Intanto, nel mondo, gli equilibri si rafforzano, le maratone di fiere e di art week si intensificano – collassano? – da gennaio a dicembre, da Parigi a Hong Kong a Seoul; e a Milano, con l’approdo del gigante Thaddaeus Ropac a Palazzo Belgioioso, di Mazzoleni che fa tripletta dopo Londra e Torino, con l’annuncio dell’imminente Paris Internationale (proprio nell’anno di grazia in cui l’IVA sulla vendita di opere d’arte è scesa dal 22% al 5%, scalzando in un colpo solo Francia e Germania). Mentre si chiudono le porte di giganti storici come Clearing e Blum. Così si ripete vivo, serrato, in balìa dei tempi (e dei collezionisti, sempre più Millennials e Gen Z, sempre più orientati al luxury, al contemporaneo, al design) il calendario dell’art market internazionale: Art SG a Singapore a gennaio, e a ruota gli Old Masters a New York, le aste di moderna e contemporanea a Londra a marzo, le meraviglie di Tefaf Maastricht, maggio a New York, giugno a Basilea, gli ultimi scampoli di vecchi maestri a luglio – un elenco imparato a memoria. Settembre riparte da Frieze Seoul, poi una via l’altra Frieze London, Art Basel Paris, le aste di New York.
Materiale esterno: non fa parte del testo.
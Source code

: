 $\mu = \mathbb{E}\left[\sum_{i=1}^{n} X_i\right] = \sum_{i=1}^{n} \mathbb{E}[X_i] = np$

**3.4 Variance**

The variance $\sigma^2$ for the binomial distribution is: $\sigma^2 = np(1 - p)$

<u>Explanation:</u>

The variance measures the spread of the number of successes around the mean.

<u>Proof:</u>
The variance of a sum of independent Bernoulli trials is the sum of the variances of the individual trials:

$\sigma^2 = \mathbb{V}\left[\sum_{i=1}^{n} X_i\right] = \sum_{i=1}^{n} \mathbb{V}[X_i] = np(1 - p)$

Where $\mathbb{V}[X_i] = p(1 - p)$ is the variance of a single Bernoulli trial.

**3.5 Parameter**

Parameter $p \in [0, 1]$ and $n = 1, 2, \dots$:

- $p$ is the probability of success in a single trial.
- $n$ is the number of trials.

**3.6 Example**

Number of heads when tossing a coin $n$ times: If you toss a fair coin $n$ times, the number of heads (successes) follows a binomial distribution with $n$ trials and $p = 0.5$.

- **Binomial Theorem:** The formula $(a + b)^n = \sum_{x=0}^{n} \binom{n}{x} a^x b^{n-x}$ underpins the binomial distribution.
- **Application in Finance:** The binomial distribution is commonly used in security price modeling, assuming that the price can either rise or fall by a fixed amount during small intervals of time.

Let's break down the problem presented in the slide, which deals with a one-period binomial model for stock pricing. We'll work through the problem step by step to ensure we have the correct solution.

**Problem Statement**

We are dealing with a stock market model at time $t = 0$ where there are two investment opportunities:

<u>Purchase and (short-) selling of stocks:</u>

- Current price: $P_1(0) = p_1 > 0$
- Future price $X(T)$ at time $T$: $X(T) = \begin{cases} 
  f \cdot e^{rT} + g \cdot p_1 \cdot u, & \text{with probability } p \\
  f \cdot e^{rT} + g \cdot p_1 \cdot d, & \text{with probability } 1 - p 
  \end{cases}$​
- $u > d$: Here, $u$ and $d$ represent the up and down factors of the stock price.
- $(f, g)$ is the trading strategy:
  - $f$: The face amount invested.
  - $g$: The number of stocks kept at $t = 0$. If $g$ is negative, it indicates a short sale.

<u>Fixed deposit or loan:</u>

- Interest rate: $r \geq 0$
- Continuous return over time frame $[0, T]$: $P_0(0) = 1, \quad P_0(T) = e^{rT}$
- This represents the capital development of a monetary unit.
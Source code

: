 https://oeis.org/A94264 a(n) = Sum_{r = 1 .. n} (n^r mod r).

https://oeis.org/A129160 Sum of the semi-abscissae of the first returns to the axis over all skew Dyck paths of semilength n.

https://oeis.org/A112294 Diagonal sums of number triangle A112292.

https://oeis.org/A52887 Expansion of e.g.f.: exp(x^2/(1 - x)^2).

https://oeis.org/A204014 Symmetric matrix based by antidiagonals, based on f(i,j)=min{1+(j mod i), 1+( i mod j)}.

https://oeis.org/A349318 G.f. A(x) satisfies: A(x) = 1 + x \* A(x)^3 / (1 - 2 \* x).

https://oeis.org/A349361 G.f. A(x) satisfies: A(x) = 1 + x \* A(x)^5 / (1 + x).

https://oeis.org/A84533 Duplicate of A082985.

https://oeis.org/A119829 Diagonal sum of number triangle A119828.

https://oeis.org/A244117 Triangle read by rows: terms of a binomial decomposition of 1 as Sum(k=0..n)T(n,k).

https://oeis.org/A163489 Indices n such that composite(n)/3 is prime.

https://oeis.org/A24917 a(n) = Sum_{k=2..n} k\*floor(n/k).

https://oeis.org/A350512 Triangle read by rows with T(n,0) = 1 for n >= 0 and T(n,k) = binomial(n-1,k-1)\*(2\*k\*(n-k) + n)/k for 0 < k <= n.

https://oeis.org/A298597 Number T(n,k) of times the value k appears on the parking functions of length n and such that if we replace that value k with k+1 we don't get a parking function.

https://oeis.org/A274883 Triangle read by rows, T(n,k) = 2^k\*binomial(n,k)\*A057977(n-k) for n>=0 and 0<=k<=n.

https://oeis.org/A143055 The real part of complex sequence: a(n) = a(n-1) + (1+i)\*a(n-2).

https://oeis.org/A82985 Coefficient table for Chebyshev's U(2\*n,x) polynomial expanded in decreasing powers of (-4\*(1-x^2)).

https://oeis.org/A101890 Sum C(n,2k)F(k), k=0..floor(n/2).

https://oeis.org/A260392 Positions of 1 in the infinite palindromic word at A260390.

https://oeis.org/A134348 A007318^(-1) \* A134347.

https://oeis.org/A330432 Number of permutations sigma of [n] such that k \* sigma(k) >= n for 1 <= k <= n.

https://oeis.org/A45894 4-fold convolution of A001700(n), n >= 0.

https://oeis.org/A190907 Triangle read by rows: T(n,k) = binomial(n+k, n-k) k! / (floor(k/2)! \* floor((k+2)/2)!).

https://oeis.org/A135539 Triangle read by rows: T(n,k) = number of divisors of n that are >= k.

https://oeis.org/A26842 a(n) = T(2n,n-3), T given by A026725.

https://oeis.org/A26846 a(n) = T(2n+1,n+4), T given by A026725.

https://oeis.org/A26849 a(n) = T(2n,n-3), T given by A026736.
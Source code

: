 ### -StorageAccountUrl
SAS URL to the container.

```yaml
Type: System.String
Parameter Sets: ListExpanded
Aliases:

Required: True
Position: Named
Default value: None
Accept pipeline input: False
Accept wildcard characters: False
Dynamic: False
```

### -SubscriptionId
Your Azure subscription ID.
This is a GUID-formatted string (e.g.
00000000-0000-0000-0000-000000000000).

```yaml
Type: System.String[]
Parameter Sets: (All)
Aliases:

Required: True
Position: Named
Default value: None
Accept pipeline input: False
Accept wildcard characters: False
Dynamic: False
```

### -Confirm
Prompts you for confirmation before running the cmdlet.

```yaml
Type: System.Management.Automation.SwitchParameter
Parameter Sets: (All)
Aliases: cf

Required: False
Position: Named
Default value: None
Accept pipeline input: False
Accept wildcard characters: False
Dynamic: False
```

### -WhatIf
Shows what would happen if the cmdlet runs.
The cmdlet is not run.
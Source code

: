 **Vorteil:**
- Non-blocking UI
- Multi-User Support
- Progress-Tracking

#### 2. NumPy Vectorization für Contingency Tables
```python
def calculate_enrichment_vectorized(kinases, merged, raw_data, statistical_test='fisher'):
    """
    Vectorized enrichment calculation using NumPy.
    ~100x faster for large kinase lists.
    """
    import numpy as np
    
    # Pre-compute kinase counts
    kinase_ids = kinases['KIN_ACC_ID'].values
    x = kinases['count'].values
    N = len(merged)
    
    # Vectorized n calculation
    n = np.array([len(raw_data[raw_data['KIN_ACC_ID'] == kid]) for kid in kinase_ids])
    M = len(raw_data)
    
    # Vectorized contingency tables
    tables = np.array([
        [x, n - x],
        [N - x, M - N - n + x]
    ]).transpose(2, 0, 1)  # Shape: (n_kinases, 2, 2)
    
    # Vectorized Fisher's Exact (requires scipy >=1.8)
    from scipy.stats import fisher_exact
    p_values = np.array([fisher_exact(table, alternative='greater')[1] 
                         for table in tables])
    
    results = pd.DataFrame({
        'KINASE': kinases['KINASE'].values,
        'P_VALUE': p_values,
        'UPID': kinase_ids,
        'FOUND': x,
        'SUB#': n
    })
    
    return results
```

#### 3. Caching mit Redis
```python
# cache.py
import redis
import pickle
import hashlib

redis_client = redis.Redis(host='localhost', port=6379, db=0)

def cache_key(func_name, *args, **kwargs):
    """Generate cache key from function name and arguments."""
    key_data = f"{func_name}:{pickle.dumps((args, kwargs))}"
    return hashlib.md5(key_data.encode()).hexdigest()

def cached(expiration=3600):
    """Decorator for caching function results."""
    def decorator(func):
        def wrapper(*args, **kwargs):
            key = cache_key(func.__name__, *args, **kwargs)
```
Queste ultime bene infarcite di record e traguardi nelle varie categorie – di lì a poco l’happy ending, Sotheby’s ruba la scena con una previsione di fatturato di $ 7 miliardi (+17% rispetto al 2024), Christie’s di $ 6,2 miliardi (+ 6%). E dai booth di Art Basel Miami, a dicembre 2025, sotto l’egida dei cani-robot di Beeple, finalmente il verdetto: torna a respirare, e si riprende, il mercato dell’arte internazionale.